‘The Impossible Dead’ is the second book in Ian Rankin’s Malcolm Fox series, following on from ‘The Complaints’.
The Internal Investigation team of Malcolm Fox, Tony Kaye and Joe Naysmith have been investigation Fife based detective Paul Carter for corruption. They need to complete their investigation by finding out if his fellow officers have been covering up for him. But the staff at Kirkcaldy police station are being less than helpful in allowing the complaints team to conduct interviews. So Fox goes to see Carter’s uncle – Alan, a retired police officer who made the original complaint.
Not long after this, Alan Carter is murdered. Paul Carter is the most obvious suspect, but Fox takes an interest in a private investigation that Alan Carter was carrying out. In the 1980s, a politically radical lawyer – Francis Vernal was found dead. The death was deemed suicide even though there was fairly clear evidence of murder.
Fox begins his own investigation into Carter’s death and its possible links to the politically charged 1980s when some groups were prepared to resort to terrorism to achieve Scottish independence. In particular, he would like to find out what became of some of the key players in some of the more radical political groups who vanished shortly after the murder of Francis Vernal.
What Fox discovers surprises even him as some of the key players have taken on new identities and are now living high profile lives. Cover-ups and corruption have been going on since the 1980s to allow this to happen.

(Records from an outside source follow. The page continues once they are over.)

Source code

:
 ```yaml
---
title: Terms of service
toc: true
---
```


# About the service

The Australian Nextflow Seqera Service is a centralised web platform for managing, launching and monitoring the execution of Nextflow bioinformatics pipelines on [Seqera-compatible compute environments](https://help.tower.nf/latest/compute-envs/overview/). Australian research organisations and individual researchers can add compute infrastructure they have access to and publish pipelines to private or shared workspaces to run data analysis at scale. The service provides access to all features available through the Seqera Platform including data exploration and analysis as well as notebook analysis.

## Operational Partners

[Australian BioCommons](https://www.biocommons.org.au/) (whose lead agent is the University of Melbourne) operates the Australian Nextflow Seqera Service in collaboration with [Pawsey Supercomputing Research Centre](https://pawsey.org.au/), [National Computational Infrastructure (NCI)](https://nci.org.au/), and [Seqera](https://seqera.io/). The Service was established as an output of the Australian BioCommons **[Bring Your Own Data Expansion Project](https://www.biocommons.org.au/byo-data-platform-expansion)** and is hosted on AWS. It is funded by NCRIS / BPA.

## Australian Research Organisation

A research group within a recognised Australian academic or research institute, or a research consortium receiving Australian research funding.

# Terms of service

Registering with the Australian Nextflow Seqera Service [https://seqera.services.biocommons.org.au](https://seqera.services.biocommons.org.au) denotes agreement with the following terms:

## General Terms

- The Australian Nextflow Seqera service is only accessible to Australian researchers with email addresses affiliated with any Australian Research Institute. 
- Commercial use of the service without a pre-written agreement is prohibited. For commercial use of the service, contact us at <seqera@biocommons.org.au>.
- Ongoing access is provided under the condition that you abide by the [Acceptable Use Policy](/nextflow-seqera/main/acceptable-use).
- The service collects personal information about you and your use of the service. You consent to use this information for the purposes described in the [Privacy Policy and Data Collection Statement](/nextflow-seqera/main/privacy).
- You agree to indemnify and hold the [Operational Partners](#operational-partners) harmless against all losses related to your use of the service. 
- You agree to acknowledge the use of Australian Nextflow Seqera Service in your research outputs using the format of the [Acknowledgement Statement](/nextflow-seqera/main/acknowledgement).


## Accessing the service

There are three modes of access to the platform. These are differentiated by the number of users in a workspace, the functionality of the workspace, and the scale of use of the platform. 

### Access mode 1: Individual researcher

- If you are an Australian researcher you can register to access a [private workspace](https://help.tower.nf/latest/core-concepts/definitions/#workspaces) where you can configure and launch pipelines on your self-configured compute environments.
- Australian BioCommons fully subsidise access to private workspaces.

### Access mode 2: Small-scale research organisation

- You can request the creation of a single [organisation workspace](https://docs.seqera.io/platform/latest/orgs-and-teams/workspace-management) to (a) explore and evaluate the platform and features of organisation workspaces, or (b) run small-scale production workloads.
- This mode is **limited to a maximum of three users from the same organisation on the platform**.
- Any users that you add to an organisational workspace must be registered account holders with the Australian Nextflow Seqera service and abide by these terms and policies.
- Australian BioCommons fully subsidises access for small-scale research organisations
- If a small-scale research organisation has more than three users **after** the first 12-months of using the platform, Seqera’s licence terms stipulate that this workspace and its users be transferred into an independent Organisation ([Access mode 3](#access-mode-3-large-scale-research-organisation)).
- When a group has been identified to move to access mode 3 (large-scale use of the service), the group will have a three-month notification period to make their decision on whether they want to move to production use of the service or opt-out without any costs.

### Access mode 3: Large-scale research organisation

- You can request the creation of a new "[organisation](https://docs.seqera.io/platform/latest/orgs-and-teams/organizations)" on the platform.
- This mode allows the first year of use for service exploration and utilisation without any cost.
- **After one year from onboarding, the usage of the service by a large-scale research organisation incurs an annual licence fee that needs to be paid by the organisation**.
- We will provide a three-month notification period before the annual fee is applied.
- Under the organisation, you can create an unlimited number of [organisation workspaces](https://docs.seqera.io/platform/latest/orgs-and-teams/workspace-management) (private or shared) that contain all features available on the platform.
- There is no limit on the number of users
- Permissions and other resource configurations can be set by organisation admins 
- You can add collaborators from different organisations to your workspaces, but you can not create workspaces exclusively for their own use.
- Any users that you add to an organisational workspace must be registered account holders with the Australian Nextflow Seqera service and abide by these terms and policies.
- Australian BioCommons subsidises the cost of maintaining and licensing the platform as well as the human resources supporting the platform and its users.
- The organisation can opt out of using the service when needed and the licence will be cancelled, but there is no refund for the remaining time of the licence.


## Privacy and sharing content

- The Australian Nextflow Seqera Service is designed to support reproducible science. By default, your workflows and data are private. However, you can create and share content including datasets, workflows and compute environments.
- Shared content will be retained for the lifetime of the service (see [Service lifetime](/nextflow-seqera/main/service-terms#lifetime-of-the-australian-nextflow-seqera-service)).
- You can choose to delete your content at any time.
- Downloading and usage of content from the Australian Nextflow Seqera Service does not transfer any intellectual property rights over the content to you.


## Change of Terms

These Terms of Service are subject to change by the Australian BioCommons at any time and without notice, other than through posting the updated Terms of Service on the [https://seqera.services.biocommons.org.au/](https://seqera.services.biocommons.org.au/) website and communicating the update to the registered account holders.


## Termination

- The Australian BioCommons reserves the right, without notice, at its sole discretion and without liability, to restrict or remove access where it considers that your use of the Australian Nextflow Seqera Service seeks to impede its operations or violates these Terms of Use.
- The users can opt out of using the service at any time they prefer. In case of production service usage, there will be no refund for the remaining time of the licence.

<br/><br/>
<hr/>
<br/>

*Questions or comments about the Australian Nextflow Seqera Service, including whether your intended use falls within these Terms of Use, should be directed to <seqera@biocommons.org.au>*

This book also shows us more of Malcolm Fox outside of his job as the dramas with his sister Judy and his elderly father Mitch continue.
While I enjoyed this book, I don’t think it was quite as good as ‘The Complaints’. I’m enjoying some of the characters in this series – particularly Joe Naysmith and Mitch Fox. I’m looking forward to the next in the series – ‘Standing In Another Man’s Grave’ where we see the return of John Rebus (an obvious target of the complaints team).